Adinda menekankan, penyelenggara pemilu tentu tidak bisa bekerja sendirian dan perlu ada kolaborasi multipihak untuk menyukseskan agenda pesta demokrasi ini. Misalnya dalam pendataan pemilih, penyelenggara pemilu tentu perlu bekerja sama dengan Dinas Kependudukan dan Pencatatan Sipil ataupun Dinas Sosial.
“Data security adalah isu yang sangat penting dan kejadian kebocoran data ini bukan hanya sekali terjadi di republik ini.
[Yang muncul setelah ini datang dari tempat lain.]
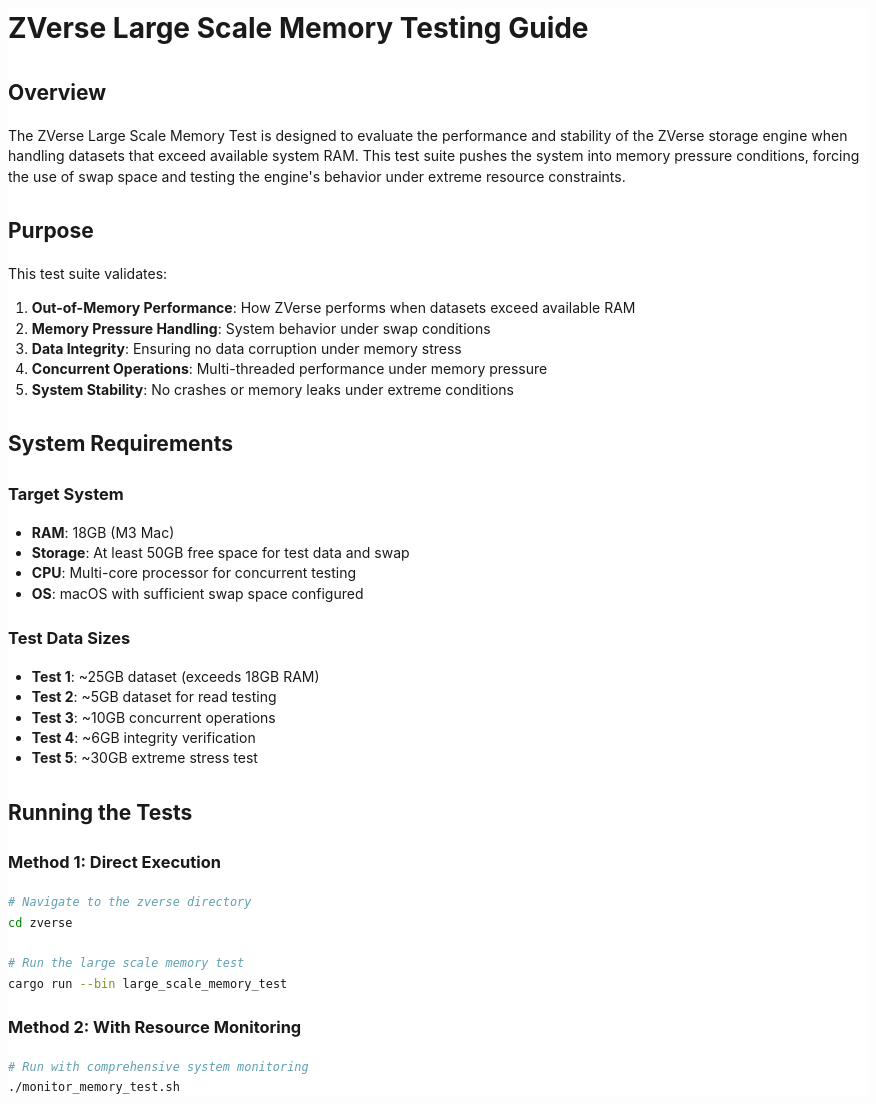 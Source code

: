 # ZVerse Large Scale Memory Testing Guide

## Overview

The ZVerse Large Scale Memory Test is designed to evaluate the performance and stability of the ZVerse storage engine when handling datasets that exceed available system RAM. This test suite pushes the system into memory pressure conditions, forcing the use of swap space and testing the engine's behavior under extreme resource constraints.

## Purpose

This test suite validates:

1. **Out-of-Memory Performance**: How ZVerse performs when datasets exceed available RAM
2. **Memory Pressure Handling**: System behavior under swap conditions
3. **Data Integrity**: Ensuring no data corruption under memory stress
4. **Concurrent Operations**: Multi-threaded performance under memory pressure
5. **System Stability**: No crashes or memory leaks under extreme conditions

## System Requirements

### Target System
- **RAM**: 18GB (M3 Mac)
- **Storage**: At least 50GB free space for test data and swap
- **CPU**: Multi-core processor for concurrent testing
- **OS**: macOS with sufficient swap space configured

### Test Data Sizes
- **Test 1**: ~25GB dataset (exceeds 18GB RAM)
- **Test 2**: ~5GB dataset for read testing
- **Test 3**: ~10GB concurrent operations
- **Test 4**: ~6GB integrity verification
- **Test 5**: ~30GB extreme stress test

## Running the Tests

### Method 1: Direct Execution

```bash
# Navigate to the zverse directory
cd zverse

# Run the large scale memory test
cargo run --bin large_scale_memory_test
```

### Method 2: With Resource Monitoring

```bash
# Run with comprehensive system monitoring
./monitor_memory_test.sh
```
Bahkan juga di tahun lalu, kita mengalami kebocoran data, termasuk data pemilih, data BPJS, data dari bank, dari e-commerce, sehingga ini perlu menjadi perhatian bersama, jadi pembelajaran bersama untuk keamanan data dan kolaborasi, termasuk penyelenggara pemilu bekerja sama dengan misalnya komunitas IT,” tutur Adinda.
Terakhir, Anggota Dewan Pembina Perkumpulan untuk Pemilu dan Demokrasi (Perludem) Titi Anggraini menambahkan problem utama dalam pemilu, yaitu perilaku siap menang dan tidak siap kalah, yang juga perlu mendapatkan perhatian bersama.
“Perilaku siap menang dan tidak siap kalah inilah yang kemudian memudahkan konflik kekerasan dan benturan antarmassa,” sebut Titi.
“Di Indonesia Timur, Papua punya tantangan, terutama daerah-daerah misalnya Yahukimo dan seterusnya yang punya sejarah konflik,” imbuhnya.
Selain dari Setwapres, FGD ini dihadiri oleh perwakilan dari Kementerian Sekretariat Negara, Kantor Staf Presiden, Sekretariat Kabinet, dan juga anggota Badan Pengarah Percepatan Pembangunan Otonomi Khusus Papua (BP3OKP). (RR/SK- BPMI, Setwapres)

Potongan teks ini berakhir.